Rita Ackermann
Andrea Rosen Gallery
Rita Ackermann is a painter who tends to put that talent in the service of a wider, more adventurous milieu-making activity, connecting with music, fashion, and other urban scenes in order to carry sensations from one place over into another, sometimes making us rediscover what painting is along the way. One example is The Deer Slayer, the shadow-puppet theater she produced in 1997. With live narration by Kim Gordon and music by members of the No Neck Blues Band, the show—combining painting and performance, improvised sound plus changing backdrops and the illuminated figures that moved across them—seemed to be making up a strange new language on the spot. Other memorable moments include performances by her band Angelblood, her stained-glass windows at the bar Max Fish and the New Museum, an early CD-ROM animation about a lonely girl in a bathroom, and the schizo makeup she once styled for a fashion shoot using only a red ballpoint pen. Now and then there is a gallery show, and as gallery shows these hit or miss. But with “Listen to the Fool’s Reproach,” an exhibition of fourteen new oil paintings, Ackermann comes as close as ever to the intensified, art-as-good-as-drugs experience of her other, extramural activities.
A cycle of small-scale works, all painted on wood panels, ringed the room in one even row. Making various references to sources both literary (Norse mythology, Shakespeare, the Brothers Grimm, etc.) and autobiographical, Ackermann—like Fuseli or Blake (from whom she takes the show’s title)—opens up a sort of Northwest Passage between reading and painting where something very concentrated and personal is made to happen. It is not a simple question here of picturing stories but of how each painting enacts the moment of entry as a literary or mental image is actualized in the precise speeds and temperatures of paint. Presiding over this magic are Ackermann’s familiar figures with their cat eyes and small breasts—feral, pubescent quasi self-portraits reminiscent of Darger’s Vivian girls. The air blows, burns, and blooms around them: a sentimental sunset smeared on with a knife, an orange bonfire erupting in Actionist impasto, an inexplicably derailed brushstroke slicing the gray green of a room where two girls slump at a table.
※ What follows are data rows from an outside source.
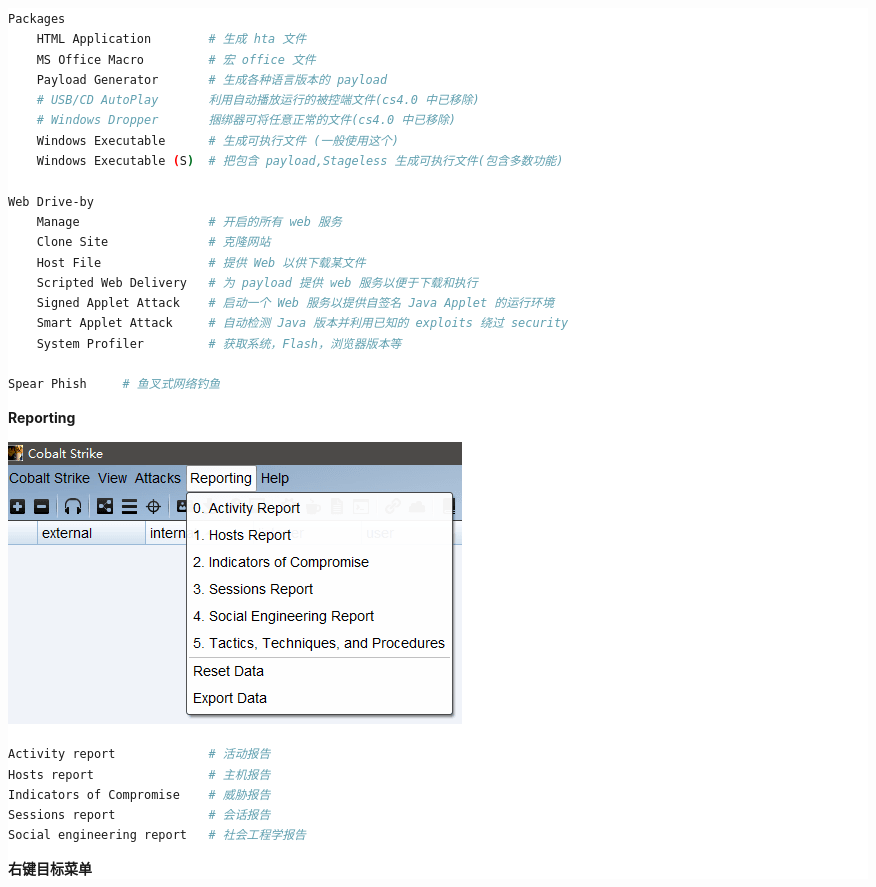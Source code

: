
 ```bash
Packages
    HTML Application        # 生成 hta 文件
    MS Office Macro         # 宏 office 文件
    Payload Generator       # 生成各种语言版本的 payload
    # USB/CD AutoPlay       利用自动播放运行的被控端文件(cs4.0 中已移除)
    # Windows Dropper       捆绑器可将任意正常的文件(cs4.0 中已移除)
    Windows Executable      # 生成可执行文件 (一般使用这个)
    Windows Executable (S)  # 把包含 payload,Stageless 生成可执行文件(包含多数功能)

Web Drive-by
    Manage                  # 开启的所有 web 服务
    Clone Site              # 克隆网站
    Host File               # 提供 Web 以供下载某文件
    Scripted Web Delivery   # 为 payload 提供 web 服务以便于下载和执行
    Signed Applet Attack    # 启动一个 Web 服务以提供自签名 Java Applet 的运行环境
    Smart Applet Attack     # 自动检测 Java 版本并利用已知的 exploits 绕过 security
    System Profiler         # 获取系统，Flash，浏览器版本等

Spear Phish     # 鱼叉式网络钓鱼
```

**Reporting**

![](../../../assets/img/Security/安全工具/CobaltStrike/6.png)

```bash
Activity report             # 活动报告
Hosts report                # 主机报告
Indicators of Compromise    # 威胁报告
Sessions report             # 会话报告
Social engineering report   # 社会工程学报告
```

**右键目标菜单**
Furniture takes on a fleshy urgency when six or eight stabs of color converge as one nervous table leg. And, depending on the scene, the girls’ flesh is sometimes corpse blue in a polished piano’s reflection, clotted and dull in the cloister of a hospital waiting room, or Shiseido smooth in the case of one spectacular ass that spreads the canvas with its pristine pallor. If the girls’ bodies seem pulled out of rivers, flames, or fairy tales, the scenes they inhabit are occasions for collaging Goya disasters with Manet hats, Munch forests with Asger Jorn freakouts. A single painting is worked fast and slow, thin and thick, opening itself to a multiplicity of effects that matches the diversity of tales being told even in one image.
Ackermann has been showing for over a decade, continually putting painting into variation with other nonpainterly perceptions and sensations. Once again, her new work has the freshness, crafty intuition, and stylistic uninhibitedness of an upstart—seeming to suddenly come back into phase with a moment she set the tone for back when kids were buying her drawings on album covers and T-shirts.